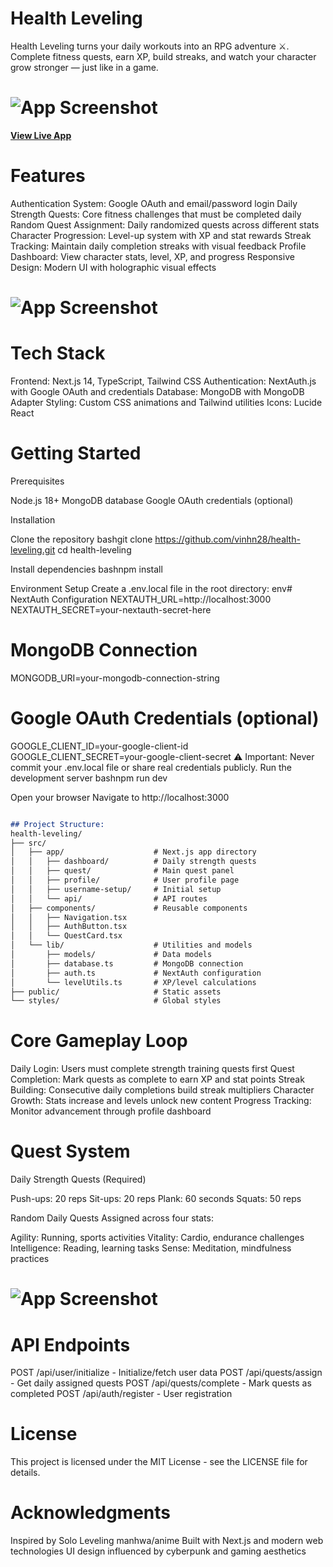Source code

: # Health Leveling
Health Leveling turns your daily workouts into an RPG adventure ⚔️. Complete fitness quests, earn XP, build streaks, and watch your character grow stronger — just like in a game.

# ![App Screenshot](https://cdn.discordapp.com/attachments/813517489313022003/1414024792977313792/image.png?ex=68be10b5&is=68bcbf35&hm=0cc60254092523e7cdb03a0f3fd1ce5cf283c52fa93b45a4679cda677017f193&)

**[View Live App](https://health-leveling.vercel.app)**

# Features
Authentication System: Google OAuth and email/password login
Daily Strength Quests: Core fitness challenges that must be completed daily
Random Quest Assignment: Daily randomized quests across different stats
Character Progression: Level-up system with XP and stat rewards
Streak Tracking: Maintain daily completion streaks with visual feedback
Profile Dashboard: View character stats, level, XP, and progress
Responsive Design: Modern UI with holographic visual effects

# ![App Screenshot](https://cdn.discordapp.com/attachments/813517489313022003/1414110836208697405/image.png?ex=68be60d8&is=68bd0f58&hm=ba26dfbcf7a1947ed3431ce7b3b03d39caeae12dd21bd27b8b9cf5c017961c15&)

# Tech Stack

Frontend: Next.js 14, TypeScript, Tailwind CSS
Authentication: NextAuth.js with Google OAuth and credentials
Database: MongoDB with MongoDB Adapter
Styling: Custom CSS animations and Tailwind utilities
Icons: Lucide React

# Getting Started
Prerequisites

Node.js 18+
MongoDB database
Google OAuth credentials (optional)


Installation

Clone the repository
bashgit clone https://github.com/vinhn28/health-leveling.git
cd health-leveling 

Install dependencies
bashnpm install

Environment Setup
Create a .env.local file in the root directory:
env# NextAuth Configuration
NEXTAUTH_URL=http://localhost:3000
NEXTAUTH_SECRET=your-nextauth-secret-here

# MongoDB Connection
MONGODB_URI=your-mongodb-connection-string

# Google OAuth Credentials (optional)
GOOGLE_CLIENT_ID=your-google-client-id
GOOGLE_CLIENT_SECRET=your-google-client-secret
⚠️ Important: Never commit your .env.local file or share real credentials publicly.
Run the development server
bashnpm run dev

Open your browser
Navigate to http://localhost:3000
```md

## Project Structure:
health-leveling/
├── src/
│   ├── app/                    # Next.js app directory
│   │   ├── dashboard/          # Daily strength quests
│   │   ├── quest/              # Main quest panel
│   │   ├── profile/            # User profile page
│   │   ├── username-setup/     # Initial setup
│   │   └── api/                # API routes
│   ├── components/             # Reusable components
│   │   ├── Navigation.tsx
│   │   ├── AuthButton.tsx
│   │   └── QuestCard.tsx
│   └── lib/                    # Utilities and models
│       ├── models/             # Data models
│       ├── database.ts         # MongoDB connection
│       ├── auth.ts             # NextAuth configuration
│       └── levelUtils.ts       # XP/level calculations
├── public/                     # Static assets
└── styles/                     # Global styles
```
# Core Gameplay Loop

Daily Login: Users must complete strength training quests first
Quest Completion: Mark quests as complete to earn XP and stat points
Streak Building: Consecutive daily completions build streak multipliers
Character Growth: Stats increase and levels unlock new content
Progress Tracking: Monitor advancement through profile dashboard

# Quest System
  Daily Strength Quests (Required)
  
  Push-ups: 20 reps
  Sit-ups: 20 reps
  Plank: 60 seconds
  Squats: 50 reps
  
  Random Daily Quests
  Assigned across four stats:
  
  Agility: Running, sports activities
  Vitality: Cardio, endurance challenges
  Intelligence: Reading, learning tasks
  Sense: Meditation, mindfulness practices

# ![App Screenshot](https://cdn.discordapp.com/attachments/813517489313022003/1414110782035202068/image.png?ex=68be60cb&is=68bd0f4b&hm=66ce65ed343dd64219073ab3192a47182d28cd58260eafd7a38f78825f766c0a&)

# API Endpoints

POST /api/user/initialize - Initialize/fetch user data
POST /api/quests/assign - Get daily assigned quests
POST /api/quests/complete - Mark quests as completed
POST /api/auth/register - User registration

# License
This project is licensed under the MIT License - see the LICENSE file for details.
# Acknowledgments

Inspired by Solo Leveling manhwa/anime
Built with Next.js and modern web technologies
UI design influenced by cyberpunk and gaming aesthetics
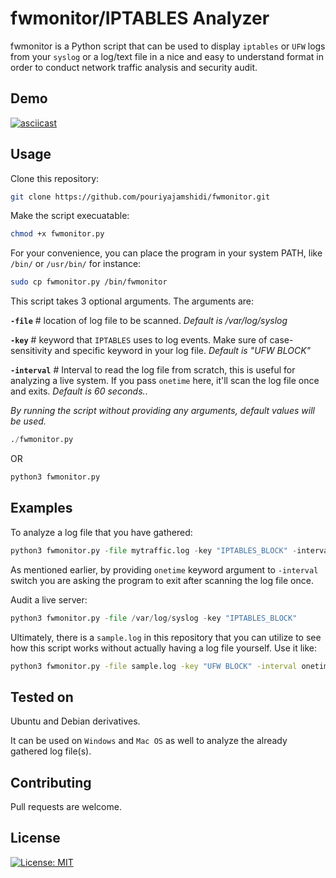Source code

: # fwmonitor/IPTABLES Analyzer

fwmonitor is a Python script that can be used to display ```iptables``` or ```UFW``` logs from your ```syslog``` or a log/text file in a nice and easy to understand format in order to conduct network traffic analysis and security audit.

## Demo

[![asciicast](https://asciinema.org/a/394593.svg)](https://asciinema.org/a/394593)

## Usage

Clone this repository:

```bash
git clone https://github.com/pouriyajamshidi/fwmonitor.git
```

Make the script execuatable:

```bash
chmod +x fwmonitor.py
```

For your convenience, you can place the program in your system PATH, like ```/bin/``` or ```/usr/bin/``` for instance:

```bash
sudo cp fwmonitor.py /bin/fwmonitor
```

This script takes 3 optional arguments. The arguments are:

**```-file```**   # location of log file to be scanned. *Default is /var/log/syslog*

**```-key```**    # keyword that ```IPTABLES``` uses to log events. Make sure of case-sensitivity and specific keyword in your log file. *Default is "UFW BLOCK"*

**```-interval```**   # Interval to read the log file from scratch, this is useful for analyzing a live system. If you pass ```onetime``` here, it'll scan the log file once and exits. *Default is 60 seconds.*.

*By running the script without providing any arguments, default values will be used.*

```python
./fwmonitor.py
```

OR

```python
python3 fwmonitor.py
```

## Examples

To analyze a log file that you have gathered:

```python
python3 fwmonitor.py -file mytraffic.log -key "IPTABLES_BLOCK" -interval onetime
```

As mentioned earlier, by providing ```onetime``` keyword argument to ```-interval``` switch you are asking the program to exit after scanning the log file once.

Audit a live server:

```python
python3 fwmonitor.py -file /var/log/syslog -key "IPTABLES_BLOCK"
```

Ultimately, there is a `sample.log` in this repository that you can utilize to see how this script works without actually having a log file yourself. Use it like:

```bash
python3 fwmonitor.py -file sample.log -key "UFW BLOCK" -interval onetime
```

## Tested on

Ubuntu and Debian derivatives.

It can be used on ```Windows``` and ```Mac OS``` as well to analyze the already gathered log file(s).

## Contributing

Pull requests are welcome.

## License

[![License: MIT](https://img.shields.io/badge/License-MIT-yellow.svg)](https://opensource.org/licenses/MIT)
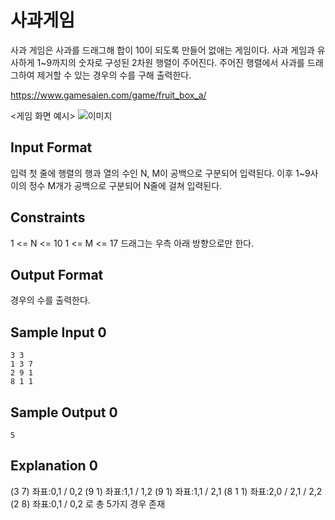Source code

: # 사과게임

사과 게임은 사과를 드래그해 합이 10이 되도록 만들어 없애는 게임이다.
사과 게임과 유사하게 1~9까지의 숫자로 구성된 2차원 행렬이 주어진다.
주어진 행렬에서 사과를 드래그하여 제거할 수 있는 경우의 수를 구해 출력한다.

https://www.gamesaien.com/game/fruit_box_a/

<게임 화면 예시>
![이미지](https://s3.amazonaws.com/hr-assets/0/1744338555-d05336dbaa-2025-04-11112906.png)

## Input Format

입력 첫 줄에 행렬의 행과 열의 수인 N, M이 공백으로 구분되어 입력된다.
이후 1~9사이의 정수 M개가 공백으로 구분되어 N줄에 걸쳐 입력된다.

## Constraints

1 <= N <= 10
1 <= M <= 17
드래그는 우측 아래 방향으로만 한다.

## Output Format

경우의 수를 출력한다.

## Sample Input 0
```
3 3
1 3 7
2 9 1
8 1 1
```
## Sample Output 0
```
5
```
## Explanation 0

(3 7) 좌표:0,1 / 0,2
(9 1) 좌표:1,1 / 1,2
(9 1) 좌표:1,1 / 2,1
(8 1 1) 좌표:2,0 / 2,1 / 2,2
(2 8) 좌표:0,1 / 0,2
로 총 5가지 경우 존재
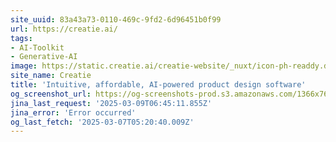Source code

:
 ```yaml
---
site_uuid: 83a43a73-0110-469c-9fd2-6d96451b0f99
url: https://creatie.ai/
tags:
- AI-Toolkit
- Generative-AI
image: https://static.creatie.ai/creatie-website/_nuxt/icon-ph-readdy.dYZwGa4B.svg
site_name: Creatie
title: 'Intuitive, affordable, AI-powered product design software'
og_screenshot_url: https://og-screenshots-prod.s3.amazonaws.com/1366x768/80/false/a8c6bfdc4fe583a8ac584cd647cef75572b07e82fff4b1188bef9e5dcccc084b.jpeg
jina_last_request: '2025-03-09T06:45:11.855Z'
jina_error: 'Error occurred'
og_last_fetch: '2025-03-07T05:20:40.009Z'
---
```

_____

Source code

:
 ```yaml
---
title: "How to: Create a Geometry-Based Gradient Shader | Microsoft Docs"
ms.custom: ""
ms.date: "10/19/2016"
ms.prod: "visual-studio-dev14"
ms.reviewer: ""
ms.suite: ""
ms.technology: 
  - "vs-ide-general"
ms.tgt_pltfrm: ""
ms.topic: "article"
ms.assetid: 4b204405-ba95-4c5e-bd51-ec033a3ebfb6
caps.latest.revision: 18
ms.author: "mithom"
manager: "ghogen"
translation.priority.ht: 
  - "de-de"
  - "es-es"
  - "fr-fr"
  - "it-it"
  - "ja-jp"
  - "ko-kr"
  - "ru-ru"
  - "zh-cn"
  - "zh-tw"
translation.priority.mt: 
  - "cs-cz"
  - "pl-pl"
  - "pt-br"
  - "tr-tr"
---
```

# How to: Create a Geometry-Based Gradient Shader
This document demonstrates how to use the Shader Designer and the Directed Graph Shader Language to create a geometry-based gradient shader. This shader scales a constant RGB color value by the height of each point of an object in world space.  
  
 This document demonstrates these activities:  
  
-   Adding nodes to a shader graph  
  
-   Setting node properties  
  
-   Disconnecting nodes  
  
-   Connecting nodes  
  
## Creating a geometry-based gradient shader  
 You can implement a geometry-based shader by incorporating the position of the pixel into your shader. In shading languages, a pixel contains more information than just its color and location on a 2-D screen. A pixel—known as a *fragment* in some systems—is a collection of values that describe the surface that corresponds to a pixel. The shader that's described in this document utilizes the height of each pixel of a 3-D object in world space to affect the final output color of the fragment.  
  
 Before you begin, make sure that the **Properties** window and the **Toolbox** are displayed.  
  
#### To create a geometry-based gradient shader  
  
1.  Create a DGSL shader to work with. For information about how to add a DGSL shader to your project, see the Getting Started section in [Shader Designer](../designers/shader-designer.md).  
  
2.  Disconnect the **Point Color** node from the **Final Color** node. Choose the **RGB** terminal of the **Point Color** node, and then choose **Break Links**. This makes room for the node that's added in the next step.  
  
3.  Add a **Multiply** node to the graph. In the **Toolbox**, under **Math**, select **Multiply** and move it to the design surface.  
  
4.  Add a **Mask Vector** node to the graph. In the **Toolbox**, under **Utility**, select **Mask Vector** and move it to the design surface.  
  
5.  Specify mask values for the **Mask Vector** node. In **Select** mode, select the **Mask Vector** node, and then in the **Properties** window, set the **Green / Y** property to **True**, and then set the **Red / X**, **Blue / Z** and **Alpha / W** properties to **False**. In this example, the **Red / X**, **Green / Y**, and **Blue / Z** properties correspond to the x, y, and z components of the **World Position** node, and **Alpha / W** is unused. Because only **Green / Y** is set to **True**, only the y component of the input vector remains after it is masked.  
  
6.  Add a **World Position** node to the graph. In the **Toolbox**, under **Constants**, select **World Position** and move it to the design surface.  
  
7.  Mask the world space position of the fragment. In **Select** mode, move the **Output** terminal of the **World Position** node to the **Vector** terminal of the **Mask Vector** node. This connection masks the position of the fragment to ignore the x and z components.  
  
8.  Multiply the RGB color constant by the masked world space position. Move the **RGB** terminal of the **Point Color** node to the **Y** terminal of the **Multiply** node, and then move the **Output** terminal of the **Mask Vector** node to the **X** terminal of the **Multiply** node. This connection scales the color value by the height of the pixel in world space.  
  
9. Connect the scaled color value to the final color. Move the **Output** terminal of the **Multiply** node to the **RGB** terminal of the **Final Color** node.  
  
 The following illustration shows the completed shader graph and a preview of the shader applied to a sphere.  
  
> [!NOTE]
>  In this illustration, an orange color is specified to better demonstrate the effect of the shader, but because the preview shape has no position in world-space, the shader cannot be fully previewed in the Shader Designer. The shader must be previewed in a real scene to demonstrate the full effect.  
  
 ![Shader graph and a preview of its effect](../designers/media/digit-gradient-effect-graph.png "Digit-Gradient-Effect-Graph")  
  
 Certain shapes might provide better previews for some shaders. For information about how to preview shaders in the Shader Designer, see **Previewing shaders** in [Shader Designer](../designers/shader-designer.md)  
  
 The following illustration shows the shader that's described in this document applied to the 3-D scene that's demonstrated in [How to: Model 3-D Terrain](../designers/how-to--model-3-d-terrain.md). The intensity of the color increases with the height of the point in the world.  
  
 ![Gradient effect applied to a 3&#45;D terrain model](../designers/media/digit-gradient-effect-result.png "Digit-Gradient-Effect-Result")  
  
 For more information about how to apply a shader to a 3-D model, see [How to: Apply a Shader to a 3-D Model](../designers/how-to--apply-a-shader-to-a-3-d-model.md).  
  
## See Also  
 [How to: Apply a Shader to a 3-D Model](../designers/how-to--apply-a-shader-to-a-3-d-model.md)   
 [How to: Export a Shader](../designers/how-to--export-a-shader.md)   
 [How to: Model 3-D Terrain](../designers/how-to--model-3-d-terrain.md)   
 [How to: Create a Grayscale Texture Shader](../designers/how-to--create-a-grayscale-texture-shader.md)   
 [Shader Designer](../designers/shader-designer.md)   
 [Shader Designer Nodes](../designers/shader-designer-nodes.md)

_____

| TASK REQUIREMENTS |
Go through the records and work out how many lines contain the string "Authentication". The answer should be that number alone.

| OUTPUT OF THE EXERCISE |
2